--- PROBLEM DETAILS ---
In the data that follows, count each line with the string "apache"; the reply is the number only.

(Dataset records)
────────────────────────────────────────

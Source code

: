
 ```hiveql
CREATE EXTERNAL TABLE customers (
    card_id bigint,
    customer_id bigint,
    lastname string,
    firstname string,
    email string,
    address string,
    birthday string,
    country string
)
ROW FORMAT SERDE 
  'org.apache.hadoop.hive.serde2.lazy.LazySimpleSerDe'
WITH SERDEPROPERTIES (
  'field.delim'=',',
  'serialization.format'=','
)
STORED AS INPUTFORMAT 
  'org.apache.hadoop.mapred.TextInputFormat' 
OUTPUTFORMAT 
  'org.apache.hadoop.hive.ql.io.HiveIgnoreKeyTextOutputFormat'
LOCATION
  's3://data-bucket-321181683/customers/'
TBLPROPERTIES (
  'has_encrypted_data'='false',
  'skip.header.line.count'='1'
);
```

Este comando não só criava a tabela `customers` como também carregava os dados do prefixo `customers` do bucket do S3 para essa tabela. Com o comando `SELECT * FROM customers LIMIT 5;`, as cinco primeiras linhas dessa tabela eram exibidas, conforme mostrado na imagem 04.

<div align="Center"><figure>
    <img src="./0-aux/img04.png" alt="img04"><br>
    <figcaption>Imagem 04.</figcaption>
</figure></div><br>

────────────────────────────────────────

--- RESULT FOR THIS TASK ---
3